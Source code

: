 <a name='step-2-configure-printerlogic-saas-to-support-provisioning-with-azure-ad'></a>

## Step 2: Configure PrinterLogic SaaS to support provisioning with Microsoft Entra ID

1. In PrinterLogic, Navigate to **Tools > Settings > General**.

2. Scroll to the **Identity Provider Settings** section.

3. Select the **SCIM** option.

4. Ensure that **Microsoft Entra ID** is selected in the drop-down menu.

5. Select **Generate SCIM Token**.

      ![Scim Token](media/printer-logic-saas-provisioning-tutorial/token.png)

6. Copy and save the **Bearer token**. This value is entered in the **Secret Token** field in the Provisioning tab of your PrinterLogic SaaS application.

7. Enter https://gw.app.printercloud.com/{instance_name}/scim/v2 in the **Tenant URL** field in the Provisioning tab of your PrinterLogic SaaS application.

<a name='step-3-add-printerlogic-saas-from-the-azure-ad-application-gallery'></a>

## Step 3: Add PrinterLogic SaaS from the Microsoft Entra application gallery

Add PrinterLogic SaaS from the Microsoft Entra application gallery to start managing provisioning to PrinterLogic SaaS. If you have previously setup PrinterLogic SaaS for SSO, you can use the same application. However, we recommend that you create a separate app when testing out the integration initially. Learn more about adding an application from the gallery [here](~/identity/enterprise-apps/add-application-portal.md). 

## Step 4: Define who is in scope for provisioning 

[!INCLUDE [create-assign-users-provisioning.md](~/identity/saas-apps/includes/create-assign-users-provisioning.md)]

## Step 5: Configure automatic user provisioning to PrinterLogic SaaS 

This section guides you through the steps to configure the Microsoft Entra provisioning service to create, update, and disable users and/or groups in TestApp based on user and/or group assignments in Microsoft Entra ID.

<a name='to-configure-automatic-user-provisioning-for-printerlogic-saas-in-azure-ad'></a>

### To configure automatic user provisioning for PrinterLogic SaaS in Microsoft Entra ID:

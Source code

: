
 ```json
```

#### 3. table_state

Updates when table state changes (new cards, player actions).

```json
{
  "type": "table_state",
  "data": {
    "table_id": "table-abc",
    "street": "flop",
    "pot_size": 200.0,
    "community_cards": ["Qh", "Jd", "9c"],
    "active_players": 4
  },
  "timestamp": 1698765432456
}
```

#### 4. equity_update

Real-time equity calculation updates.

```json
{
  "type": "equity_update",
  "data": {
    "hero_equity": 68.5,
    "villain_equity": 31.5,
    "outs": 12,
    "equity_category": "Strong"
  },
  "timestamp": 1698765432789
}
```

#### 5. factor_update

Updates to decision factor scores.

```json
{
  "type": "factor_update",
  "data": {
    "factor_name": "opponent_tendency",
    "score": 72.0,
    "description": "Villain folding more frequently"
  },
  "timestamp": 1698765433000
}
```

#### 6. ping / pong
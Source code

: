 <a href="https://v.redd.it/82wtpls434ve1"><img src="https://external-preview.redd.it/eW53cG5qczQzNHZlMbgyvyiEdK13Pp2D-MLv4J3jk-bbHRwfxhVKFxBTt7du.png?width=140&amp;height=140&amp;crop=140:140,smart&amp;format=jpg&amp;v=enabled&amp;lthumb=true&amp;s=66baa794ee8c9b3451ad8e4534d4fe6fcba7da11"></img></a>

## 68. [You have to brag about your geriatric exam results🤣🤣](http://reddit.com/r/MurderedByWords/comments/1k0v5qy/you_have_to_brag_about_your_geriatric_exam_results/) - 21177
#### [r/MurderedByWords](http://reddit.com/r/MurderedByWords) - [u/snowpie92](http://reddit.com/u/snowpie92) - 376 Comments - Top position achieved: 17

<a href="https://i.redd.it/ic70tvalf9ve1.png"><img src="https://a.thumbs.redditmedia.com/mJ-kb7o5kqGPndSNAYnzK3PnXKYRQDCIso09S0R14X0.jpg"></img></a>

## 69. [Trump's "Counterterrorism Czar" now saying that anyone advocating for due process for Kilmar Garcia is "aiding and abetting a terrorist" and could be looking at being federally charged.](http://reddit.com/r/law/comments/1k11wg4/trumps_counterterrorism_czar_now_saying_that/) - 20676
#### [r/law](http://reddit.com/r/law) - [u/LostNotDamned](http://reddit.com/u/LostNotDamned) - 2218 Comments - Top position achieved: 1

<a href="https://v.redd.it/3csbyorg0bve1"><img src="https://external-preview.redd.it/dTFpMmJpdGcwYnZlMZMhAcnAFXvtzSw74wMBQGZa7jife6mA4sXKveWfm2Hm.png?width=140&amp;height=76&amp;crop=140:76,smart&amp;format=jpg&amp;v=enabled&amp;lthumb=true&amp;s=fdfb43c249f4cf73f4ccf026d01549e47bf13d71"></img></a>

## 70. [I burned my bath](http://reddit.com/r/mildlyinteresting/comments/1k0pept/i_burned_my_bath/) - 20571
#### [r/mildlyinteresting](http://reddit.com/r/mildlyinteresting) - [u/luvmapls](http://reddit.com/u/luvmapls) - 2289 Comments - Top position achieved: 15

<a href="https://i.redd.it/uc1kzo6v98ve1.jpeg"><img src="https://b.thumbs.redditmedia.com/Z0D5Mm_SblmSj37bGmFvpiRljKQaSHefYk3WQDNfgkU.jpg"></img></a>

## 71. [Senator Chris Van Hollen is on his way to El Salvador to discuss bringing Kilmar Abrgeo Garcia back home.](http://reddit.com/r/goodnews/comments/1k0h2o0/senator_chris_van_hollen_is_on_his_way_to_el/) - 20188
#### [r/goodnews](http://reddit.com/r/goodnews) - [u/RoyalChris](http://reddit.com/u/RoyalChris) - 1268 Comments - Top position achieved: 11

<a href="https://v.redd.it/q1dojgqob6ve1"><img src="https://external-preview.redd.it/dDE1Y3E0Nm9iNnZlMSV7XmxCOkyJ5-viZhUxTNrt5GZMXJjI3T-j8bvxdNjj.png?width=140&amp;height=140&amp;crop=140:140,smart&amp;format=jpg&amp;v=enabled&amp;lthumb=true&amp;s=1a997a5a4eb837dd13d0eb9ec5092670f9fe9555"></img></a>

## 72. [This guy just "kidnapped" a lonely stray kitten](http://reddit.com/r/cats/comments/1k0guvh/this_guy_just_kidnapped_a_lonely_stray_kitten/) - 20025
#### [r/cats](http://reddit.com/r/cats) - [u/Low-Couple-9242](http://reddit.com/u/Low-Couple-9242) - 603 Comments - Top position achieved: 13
------------------------------
What you should do:
Above are some records; copy each line there that contains "cats".

Result of this exercise:
## 72. [This guy just "kidnapped" a lonely stray kitten](http://reddit.com/r/cats/comments/1k0guvh/this_guy_just_kidnapped_a_lonely_stray_kitten/) - 20025
#### [r/cats](http://reddit.com/r/cats) - [u/Low-Couple-9242](http://reddit.com/u/Low-Couple-9242) - 603 Comments - Top position achieved: 13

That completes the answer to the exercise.